Si fa presto a parlare di “rivoluzione green”. Da Biden al Recovery Plan del Governo Draghi, comprensibilmente, i temi della sostenibilità e della transizione ecologica sono al primo posto dell’agenda politica. Ma bisogna stare attenti alle scorciatoie. Troppo facile e comoda, in per esempio, appare l’equazione tra sostenibilità e auto elettriche, la cui produzione e appetibilità, grazie anche agli incentivi, è in ascesa verticale. Il grido d’allarme arriva dal Sudamerica, dove il “colore verde” non è sinonimo di tutela dell’ambiente. Una tonalità intensa, più ancora dello smeraldo, che risalta in modo fortissimo rispetto alle pietre rossicce del deserto e al bianco dei depositi salini. Basta consultare una mappa satellitare sul nostro pc e passare a volo radente sul nord del Cile, sulla confinante Bolivia e poi, più a est, sul nordovest dell’Argentina. Spesso si incontrano delle zone di questo verde intenso: sono i bacini dove viene fatto depositare e viene inizialmente lavorato il litio, metallo essenziale oggi per tutte le batterie, a partire da quelle delle auto elettriche.

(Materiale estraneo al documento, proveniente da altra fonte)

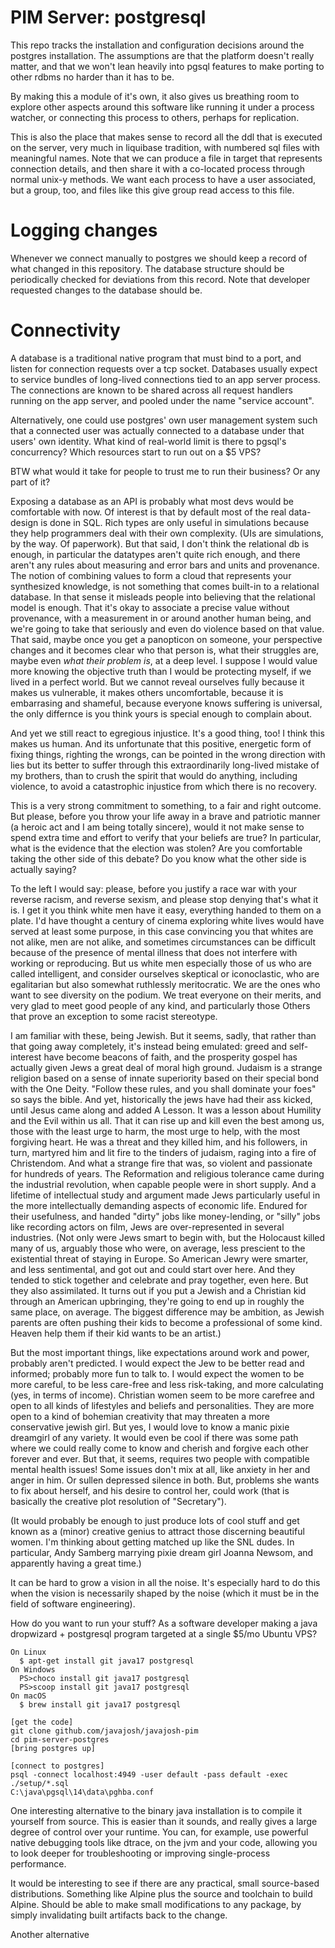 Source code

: # PIM Server: postgresql

This repo tracks the installation and configuration decisions around the postgres installation.
The assumptions are that the platform doesn't really matter, and that we won't lean heavily into pgsql
features to make porting to other rdbms no harder than it has to be.

By making this a module of it's own, it also gives us breathing room to explore other aspects around this software
like running it under a process watcher, or connecting this process to others, perhaps for replication.

This is also the place that makes sense to record all the ddl that is executed on the server, very much 
in liquibase tradition, with numbered sql files with meaningful names. Note that
we can produce a file in target that represents connection details, and then share it with a 
co-located process through normal unix-y methods. We want each process to have a user associated,
but a group, too, and files like this give group read access to this file.

# Logging changes

Whenever we connect manually to postgres we should keep a record of what changed in this repository.
The database structure should be periodically checked for deviations from this record. Note that 
developer requested changes to the database should be.

# Connectivity

A database is a traditional native program that must bind to a port, and listen for connection
requests over a tcp socket. Databases usually expect to service bundles of long-lived connections 
tied to an app server process. The connections are known to be shared across all request handlers
running on the app server, and pooled under the name "service account".

Alternatively, one could use postgres' own user management system such that a connected user
was actually connected to a database under that users' own identity. What kind of real-world
limit is there to pgsql's concurrency? Which resources start to run out on a $5 VPS?

BTW what would it take for people to trust me to run their business? Or any part of it?

Exposing a database as an API is probably what most devs would be comfortable with now. Of interest is that
by default most of the real data-design is done in SQL. Rich types are only useful in simulations because they help 
programmers deal with their own complexity. (UIs are simulations, by the way. Of paperwork). But that said, I don't think the 
relational db is enough, in particular the datatypes aren't quite rich enough, and there aren't any rules 
about measuring and error bars and units and provenance. The notion of combining values to form a cloud that represents
your synthesized knowledge, is not something that comes built-in to a relational database. In that sense it misleads 
people into believing that the relational model is enough. That it's okay to associate a precise value without
provenance, with a measurement in or around another human being, and we're going to take that seriously and 
even do violence based on that value. That said, maybe once you get a panopticon on someone, your perspective
changes and it becomes clear who that person is, what their struggles are, maybe even *what their problem is*, at a deep 
level. I suppose I would value more knowing the objective truth than I would be protecting myself, if we lived in a perfect world.
But we cannot reveal ourselves fully because it makes us vulnerable, it makes others uncomfortable, because it is embarrasing
and shameful, because everyone knows suffering is universal, the only differnce is you think yours is special enough to complain about.

And yet we still react to egregious injustice. It's a good thing, too! I think this makes us human. And its unfortunate that
this positive, energetic form of fixing things, righting the wrongs, can be pointed in the wrong direction with lies
but its better to suffer through this extraordinarily long-lived mistake of my brothers, than to crush the spirit 
that would do anything, including violence, to avoid a catastrophic injustice from which there is no recovery.

This is a very strong commitment to something, to a fair and right outcome. But please, before you throw your 
life away in a brave and patriotic manner (a heroic act and I am being totally sincere), would it not make sense
to spend extra time and effort to verify that your beliefs are true? In particular, what is the evidence that the election
was stolen? Are you comfortable taking the other side of this debate? Do you know what the other side is actually saying?

To the left I would say: please, before you justify a race war with your reverse racism, and reverse sexism, 
and please stop denying that's what it is. I get it you think white men have it easy, everything handed to them
on a plate. I'd have thought a century of cinema exploring white lives would have served at least some purpose, 
in this case convincing you that whites are not alike, men are not alike, and sometimes circumstances can be difficult
because of the presence of mental illness that does not interfere with working or reproducing. But us white men
especially those of us who are called intelligent, and consider ourselves skeptical or iconoclastic, who are
egalitarian but also somewhat ruthlessly meritocratic. We are the ones who want to see diversity on the podium.
We treat everyone on their merits, and very glad to meet good people of any kind, and particularly those Others
that prove an exception to some racist stereotype.

I am familiar with these, being Jewish. But it seems, sadly, that rather than that going away completely,
it's instead being emulated: greed and self-interest have become beacons of faith, and the prosperity gospel
has actually given Jews a great deal of moral high ground. Judaism is a strange religion based on a sense
of innate superiority based on their special bond with the One Deity. "Follow these rules, and you shall dominate your foes"
so says the bible. And yet, historically the jews have had their ass kicked, until Jesus came along and added
A Lesson. It was a lesson about Humility and the Evil within us all. That it can rise up and kill even the best
among us, those with the least urge to harm, the most urge to help, with the most forgiving heart. He was a 
threat and they killed him, and his followers, in turn, martyred him and lit fire to the tinders of judaism, 
raging into a fire of Christendom. And what a strange fire that was, so violent and passionate for hundreds of years.
The Reformation and religious tolerance came during the industrial revolution, when capable people were in short supply.
And a lifetime of intellectual study and argument made Jews particularly useful in the more intellectually
demanding aspects of economic life. Endured for their usefulness, and handed "dirty" jobs like money-lending,
or "silly" jobs like recording actors on film, Jews are over-represented in several industries. (Not only were Jews smart
to begin with, but the Holocaust killed many of us, arguably those who were, on average, less prescient to the existential
threat of staying in Europe. So American Jewry were smarter, and less sentimental, and got out and could 
start over here. And they tended to stick together and celebrate and pray together, even here. But they
also assimilated. It turns out if you put a Jewish and a Christian kid through an American upbringing, they're
going to end up in roughly the same place, on average. The biggest difference may be ambition, as Jewish parents are 
often pushing their kids to become a professional of some kind. Heaven help them if their kid wants to be an artist.)

But the most important things, like expectations around work and power, probably aren't predicted. I would expect
the Jew to be better read and informed; probably more fun to talk to. I would expect the women to be more careful,
to be less care-free and less risk-taking, and more calculating (yes, in terms of income). Christian women seem 
to be more carefree and open to all kinds of lifestyles and beliefs and personalities. They are more open to 
a kind of bohemian creativity that may threaten a more conservative jewish girl. But yes, I would love to 
know a manic pixie dreamgirl of any variety. It would even be cool if there was some path where we could
really come to know and cherish and forgive each other forever and ever. But that, it seems, requires two
people with compatible mental health issues! Some issues don't mix at all, like anxiety in her and anger in him.
Or sullen depressed silence in both. But, problems she wants to fix about herself, and his desire to control her, 
could work (that is basically the creative plot resolution of "Secretary").

(It would probably be enough to just produce lots of cool stuff and get known as a (minor) creative genius
to attract those discerning beautiful women. I'm thinking about getting matched up like the SNL dudes.
In particular, Andy Samberg marrying pixie dream girl Joanna Newsom, and apparently having a great time.)

It can be hard to grow a vision in all the noise. It's especially hard to do this when the vision is necessarily
shaped by the noise (which it must be in the field of software engineering).

How do you want to run your stuff? As a software developer making a java dropwizard + postgresql program 
targeted at a single $5/mo Ubuntu VPS?

```
On Linux
  $ apt-get install git java17 postgresql
On Windows
  PS>choco install git java17 postgresql
  PS>scoop install git java17 postgresql
On macOS
  $ brew install git java17 postgresql

[get the code]
git clone github.com/javajosh/javajosh-pim
cd pim-server-postgres
[bring postgres up]

[connect to postgres]
psql -connect localhost:4949 -user default -pass default -exec ./setup/*.sql
C:\java\pgsql\14\data\pghba.conf
```

One interesting alternative to the binary java installation is to compile it yourself from source.
This is easier than it sounds, and really gives a large degree of control over your runtime.
You can, for example, use powerful native debugging tools like dtrace, on the jvm and your code,
allowing you to look deeper for troubleshooting or improving single-process performance.

It would be interesting to see if there are any practical, small source-based distributions.
Something like Alpine plus the source and toolchain to build Alpine. Should be able to make 
small modifications to any package, by simply invalidating built artifacts back to the change.

Another alternative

La corsa ad accaparrarsi quello che rischia di diventare nei prossimi anni il minerale più ambito è già partita da diversi anni. E sta creando più problemi che opportunità alle economie locali. Paesi che complessivamente detengono, secondo alcune stime, oltre il 50 per cento (qualcuno afferma l’80 per cento) delle riserve mondiali di litio: appunto, Cile, Bolivia, Argentina. Un “triangolo” caratterizzato da territori singolari: altipiani desertici, a volte anche a 4mila metri d’altitudine, quasi completamente aridi, spesso attraversati da enormi distese di sale (la più grande salina del mondo, quella boliviana di Uyuni, è grande come l’intero Abruzzo).
Tecnica invasiva per l’ambiente. Il nostro viaggio parte dal Cile, oggi il secondo produttore di litio al mondo dopo l’Australia (dove il metallo viene estratto in vere e proprie miniere e non per evaporazione). “Guardi – dice al Sir Cristina Dorador, docente di Microbiologia all’Università di Antofagasta -, il tema non è quello di rinunciare del tutto all’estrazione delle risorse esistenti, altrimenti ora non saremmo qui a conversare con il cellulare.